EXERCISE OBJECTIVE => Every entry here should be copied exactly.

BEGIN

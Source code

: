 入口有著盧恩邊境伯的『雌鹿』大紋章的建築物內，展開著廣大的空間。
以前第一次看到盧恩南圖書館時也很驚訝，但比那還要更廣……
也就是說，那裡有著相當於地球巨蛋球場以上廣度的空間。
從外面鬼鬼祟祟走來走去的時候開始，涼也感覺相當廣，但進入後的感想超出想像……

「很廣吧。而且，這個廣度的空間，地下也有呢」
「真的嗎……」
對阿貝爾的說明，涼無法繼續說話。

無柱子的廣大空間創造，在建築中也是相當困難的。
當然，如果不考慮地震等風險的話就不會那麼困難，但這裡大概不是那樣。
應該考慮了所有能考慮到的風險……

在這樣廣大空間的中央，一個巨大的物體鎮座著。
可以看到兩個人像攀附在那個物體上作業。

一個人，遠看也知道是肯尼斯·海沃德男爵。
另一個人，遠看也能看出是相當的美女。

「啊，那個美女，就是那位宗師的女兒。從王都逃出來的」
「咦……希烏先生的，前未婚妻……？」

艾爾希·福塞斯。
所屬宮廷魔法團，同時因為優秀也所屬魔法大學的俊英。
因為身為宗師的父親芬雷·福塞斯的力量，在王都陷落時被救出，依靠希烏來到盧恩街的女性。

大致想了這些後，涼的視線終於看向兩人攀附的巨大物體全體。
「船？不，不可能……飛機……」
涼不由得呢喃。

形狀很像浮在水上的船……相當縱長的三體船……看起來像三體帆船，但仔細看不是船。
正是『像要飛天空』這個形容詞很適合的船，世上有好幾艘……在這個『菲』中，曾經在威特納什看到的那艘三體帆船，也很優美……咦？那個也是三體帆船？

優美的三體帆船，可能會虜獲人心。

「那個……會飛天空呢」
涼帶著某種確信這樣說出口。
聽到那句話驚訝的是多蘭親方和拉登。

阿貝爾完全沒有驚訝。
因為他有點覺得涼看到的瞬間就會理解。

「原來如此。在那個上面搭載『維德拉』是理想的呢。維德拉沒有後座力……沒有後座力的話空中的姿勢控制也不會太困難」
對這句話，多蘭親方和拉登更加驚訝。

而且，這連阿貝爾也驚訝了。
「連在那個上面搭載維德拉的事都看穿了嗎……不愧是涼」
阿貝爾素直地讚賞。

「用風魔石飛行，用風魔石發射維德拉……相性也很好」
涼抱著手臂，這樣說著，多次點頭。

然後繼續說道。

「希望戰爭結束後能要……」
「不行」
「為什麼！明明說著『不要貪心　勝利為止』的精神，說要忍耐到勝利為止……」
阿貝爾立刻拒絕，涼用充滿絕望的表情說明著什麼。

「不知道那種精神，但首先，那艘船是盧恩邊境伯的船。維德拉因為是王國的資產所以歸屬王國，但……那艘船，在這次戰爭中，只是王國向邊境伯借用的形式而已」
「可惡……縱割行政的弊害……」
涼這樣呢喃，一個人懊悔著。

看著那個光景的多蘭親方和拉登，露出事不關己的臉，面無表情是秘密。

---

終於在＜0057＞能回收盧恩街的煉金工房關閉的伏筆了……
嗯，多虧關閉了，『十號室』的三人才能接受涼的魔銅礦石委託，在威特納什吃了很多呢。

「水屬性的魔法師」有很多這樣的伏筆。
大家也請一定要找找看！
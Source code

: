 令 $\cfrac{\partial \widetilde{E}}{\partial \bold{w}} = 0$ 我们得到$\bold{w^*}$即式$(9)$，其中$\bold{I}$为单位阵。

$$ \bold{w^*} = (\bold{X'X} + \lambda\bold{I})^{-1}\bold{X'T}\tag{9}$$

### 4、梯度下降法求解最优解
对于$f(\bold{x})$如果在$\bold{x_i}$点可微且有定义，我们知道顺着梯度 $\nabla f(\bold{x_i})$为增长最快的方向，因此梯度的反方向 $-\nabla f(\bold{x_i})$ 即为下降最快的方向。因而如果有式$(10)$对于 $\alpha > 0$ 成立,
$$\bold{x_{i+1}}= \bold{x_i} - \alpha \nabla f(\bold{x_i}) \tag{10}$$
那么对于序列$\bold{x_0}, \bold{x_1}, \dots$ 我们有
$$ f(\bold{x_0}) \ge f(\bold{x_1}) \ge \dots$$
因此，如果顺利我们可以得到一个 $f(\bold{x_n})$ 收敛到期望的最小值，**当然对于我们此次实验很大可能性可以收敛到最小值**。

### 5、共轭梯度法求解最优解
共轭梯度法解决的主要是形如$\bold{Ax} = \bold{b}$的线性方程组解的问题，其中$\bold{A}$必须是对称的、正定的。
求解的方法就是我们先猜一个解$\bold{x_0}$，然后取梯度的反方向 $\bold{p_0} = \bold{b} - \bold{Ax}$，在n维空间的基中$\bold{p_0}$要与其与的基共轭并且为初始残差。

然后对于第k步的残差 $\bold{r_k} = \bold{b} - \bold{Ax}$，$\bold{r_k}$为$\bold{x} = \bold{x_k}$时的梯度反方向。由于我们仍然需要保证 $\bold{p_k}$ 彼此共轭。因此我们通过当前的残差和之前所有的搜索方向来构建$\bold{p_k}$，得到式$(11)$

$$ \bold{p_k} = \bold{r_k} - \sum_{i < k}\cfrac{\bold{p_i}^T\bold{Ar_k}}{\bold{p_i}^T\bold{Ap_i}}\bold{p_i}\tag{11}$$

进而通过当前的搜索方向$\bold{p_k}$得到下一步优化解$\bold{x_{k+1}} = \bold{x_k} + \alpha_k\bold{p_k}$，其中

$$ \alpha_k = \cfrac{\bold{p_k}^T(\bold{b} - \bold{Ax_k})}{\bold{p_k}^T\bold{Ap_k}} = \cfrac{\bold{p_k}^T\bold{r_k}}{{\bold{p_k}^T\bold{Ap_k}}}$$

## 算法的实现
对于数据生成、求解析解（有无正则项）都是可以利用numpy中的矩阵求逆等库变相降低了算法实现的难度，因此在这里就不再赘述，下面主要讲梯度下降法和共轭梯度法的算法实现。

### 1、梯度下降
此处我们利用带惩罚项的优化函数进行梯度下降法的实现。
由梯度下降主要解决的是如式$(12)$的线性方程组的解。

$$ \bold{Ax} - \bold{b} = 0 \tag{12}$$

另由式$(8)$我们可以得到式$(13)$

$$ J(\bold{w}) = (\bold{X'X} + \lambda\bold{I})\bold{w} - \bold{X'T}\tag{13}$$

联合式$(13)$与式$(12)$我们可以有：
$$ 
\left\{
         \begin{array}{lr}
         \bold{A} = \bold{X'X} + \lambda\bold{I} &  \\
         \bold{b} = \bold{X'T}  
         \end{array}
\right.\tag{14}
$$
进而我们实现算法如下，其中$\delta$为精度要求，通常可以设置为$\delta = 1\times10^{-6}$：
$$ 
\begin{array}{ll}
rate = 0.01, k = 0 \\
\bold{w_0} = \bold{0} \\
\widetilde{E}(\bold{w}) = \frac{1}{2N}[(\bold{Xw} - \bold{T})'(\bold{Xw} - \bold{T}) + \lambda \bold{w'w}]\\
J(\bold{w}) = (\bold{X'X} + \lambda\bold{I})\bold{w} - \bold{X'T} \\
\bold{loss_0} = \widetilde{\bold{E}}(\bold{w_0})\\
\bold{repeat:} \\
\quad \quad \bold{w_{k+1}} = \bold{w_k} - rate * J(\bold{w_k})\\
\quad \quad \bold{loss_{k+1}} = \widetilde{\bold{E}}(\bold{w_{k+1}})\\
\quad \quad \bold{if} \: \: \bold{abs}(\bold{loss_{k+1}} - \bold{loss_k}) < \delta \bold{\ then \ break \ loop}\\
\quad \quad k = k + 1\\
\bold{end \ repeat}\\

END

RESPONSE AREA =>
Source code

: 入口有著盧恩邊境伯的『雌鹿』大紋章的建築物內，展開著廣大的空間。
以前第一次看到盧恩南圖書館時也很驚訝，但比那還要更廣……
也就是說，那裡有著相當於地球巨蛋球場以上廣度的空間。
從外面鬼鬼祟祟走來走去的時候開始，涼也感覺相當廣，但進入後的感想超出想像……

「很廣吧。而且，這個廣度的空間，地下也有呢」
「真的嗎……」
對阿貝爾的說明，涼無法繼續說話。

無柱子的廣大空間創造，在建築中也是相當困難的。
當然，如果不考慮地震等風險的話就不會那麼困難，但這裡大概不是那樣。
應該考慮了所有能考慮到的風險……

在這樣廣大空間的中央，一個巨大的物體鎮座著。
可以看到兩個人像攀附在那個物體上作業。

一個人，遠看也知道是肯尼斯·海沃德男爵。
另一個人，遠看也能看出是相當的美女。

「啊，那個美女，就是那位宗師的女兒。從王都逃出來的」
「咦……希烏先生的，前未婚妻……？」

艾爾希·福塞斯。
所屬宮廷魔法團，同時因為優秀也所屬魔法大學的俊英。
因為身為宗師的父親芬雷·福塞斯的力量，在王都陷落時被救出，依靠希烏來到盧恩街的女性。

大致想了這些後，涼的視線終於看向兩人攀附的巨大物體全體。
「船？不，不可能……飛機……」
涼不由得呢喃。

形狀很像浮在水上的船……相當縱長的三體船……看起來像三體帆船，但仔細看不是船。
正是『像要飛天空』這個形容詞很適合的船，世上有好幾艘……在這個『菲』中，曾經在威特納什看到的那艘三體帆船，也很優美……咦？那個也是三體帆船？

優美的三體帆船，可能會虜獲人心。

「那個……會飛天空呢」
涼帶著某種確信這樣說出口。
聽到那句話驚訝的是多蘭親方和拉登。

阿貝爾完全沒有驚訝。
因為他有點覺得涼看到的瞬間就會理解。

「原來如此。在那個上面搭載『維德拉』是理想的呢。維德拉沒有後座力……沒有後座力的話空中的姿勢控制也不會太困難」
對這句話，多蘭親方和拉登更加驚訝。

而且，這連阿貝爾也驚訝了。
「連在那個上面搭載維德拉的事都看穿了嗎……不愧是涼」
阿貝爾素直地讚賞。

「用風魔石飛行，用風魔石發射維德拉……相性也很好」
涼抱著手臂，這樣說著，多次點頭。

然後繼續說道。

「希望戰爭結束後能要……」
「不行」
「為什麼！明明說著『不要貪心　勝利為止』的精神，說要忍耐到勝利為止……」
阿貝爾立刻拒絕，涼用充滿絕望的表情說明著什麼。

「不知道那種精神，但首先，那艘船是盧恩邊境伯的船。維德拉因為是王國的資產所以歸屬王國，但……那艘船，在這次戰爭中，只是王國向邊境伯借用的形式而已」
「可惡……縱割行政的弊害……」
涼這樣呢喃，一個人懊悔著。

看著那個光景的多蘭親方和拉登，露出事不關己的臉，面無表情是秘密。

---

終於在＜0057＞能回收盧恩街的煉金工房關閉的伏筆了……
嗯，多虧關閉了，『十號室』的三人才能接受涼的魔銅礦石委託，在威特納什吃了很多呢。

「水屬性的魔法師」有很多這樣的伏筆。
大家也請一定要找找看！
Source code

: 令 $\cfrac{\partial \widetilde{E}}{\partial \bold{w}} = 0$ 我们得到$\bold{w^*}$即式$(9)$，其中$\bold{I}$为单位阵。

$$ \bold{w^*} = (\bold{X'X} + \lambda\bold{I})^{-1}\bold{X'T}\tag{9}$$

### 4、梯度下降法求解最优解
对于$f(\bold{x})$如果在$\bold{x_i}$点可微且有定义，我们知道顺着梯度 $\nabla f(\bold{x_i})$为增长最快的方向，因此梯度的反方向 $-\nabla f(\bold{x_i})$ 即为下降最快的方向。因而如果有式$(10)$对于 $\alpha > 0$ 成立,
$$\bold{x_{i+1}}= \bold{x_i} - \alpha \nabla f(\bold{x_i}) \tag{10}$$
那么对于序列$\bold{x_0}, \bold{x_1}, \dots$ 我们有
$$ f(\bold{x_0}) \ge f(\bold{x_1}) \ge \dots$$
因此，如果顺利我们可以得到一个 $f(\bold{x_n})$ 收敛到期望的最小值，**当然对于我们此次实验很大可能性可以收敛到最小值**。

### 5、共轭梯度法求解最优解
共轭梯度法解决的主要是形如$\bold{Ax} = \bold{b}$的线性方程组解的问题，其中$\bold{A}$必须是对称的、正定的。
求解的方法就是我们先猜一个解$\bold{x_0}$，然后取梯度的反方向 $\bold{p_0} = \bold{b} - \bold{Ax}$，在n维空间的基中$\bold{p_0}$要与其与的基共轭并且为初始残差。

然后对于第k步的残差 $\bold{r_k} = \bold{b} - \bold{Ax}$，$\bold{r_k}$为$\bold{x} = \bold{x_k}$时的梯度反方向。由于我们仍然需要保证 $\bold{p_k}$ 彼此共轭。因此我们通过当前的残差和之前所有的搜索方向来构建$\bold{p_k}$，得到式$(11)$

$$ \bold{p_k} = \bold{r_k} - \sum_{i < k}\cfrac{\bold{p_i}^T\bold{Ar_k}}{\bold{p_i}^T\bold{Ap_i}}\bold{p_i}\tag{11}$$

进而通过当前的搜索方向$\bold{p_k}$得到下一步优化解$\bold{x_{k+1}} = \bold{x_k} + \alpha_k\bold{p_k}$，其中

$$ \alpha_k = \cfrac{\bold{p_k}^T(\bold{b} - \bold{Ax_k})}{\bold{p_k}^T\bold{Ap_k}} = \cfrac{\bold{p_k}^T\bold{r_k}}{{\bold{p_k}^T\bold{Ap_k}}}$$

## 算法的实现
对于数据生成、求解析解（有无正则项）都是可以利用numpy中的矩阵求逆等库变相降低了算法实现的难度，因此在这里就不再赘述，下面主要讲梯度下降法和共轭梯度法的算法实现。

### 1、梯度下降
此处我们利用带惩罚项的优化函数进行梯度下降法的实现。
由梯度下降主要解决的是如式$(12)$的线性方程组的解。

$$ \bold{Ax} - \bold{b} = 0 \tag{12}$$

另由式$(8)$我们可以得到式$(13)$

$$ J(\bold{w}) = (\bold{X'X} + \lambda\bold{I})\bold{w} - \bold{X'T}\tag{13}$$

联合式$(13)$与式$(12)$我们可以有：
$$ 
\left\{
         \begin{array}{lr}
         \bold{A} = \bold{X'X} + \lambda\bold{I} &  \\
         \bold{b} = \bold{X'T}  
         \end{array}
\right.\tag{14}
$$
进而我们实现算法如下，其中$\delta$为精度要求，通常可以设置为$\delta = 1\times10^{-6}$：
$$ 
\begin{array}{ll}
rate = 0.01, k = 0 \\
\bold{w_0} = \bold{0} \\
\widetilde{E}(\bold{w}) = \frac{1}{2N}[(\bold{Xw} - \bold{T})'(\bold{Xw} - \bold{T}) + \lambda \bold{w'w}]\\
J(\bold{w}) = (\bold{X'X} + \lambda\bold{I})\bold{w} - \bold{X'T} \\
\bold{loss_0} = \widetilde{\bold{E}}(\bold{w_0})\\
\bold{repeat:} \\
\quad \quad \bold{w_{k+1}} = \bold{w_k} - rate * J(\bold{w_k})\\
\quad \quad \bold{loss_{k+1}} = \widetilde{\bold{E}}(\bold{w_{k+1}})\\
\quad \quad \bold{if} \: \: \bold{abs}(\bold{loss_{k+1}} - \bold{loss_k}) < \delta \bold{\ then \ break \ loop}\\
\quad \quad k = k + 1\\
\bold{end \ repeat}\\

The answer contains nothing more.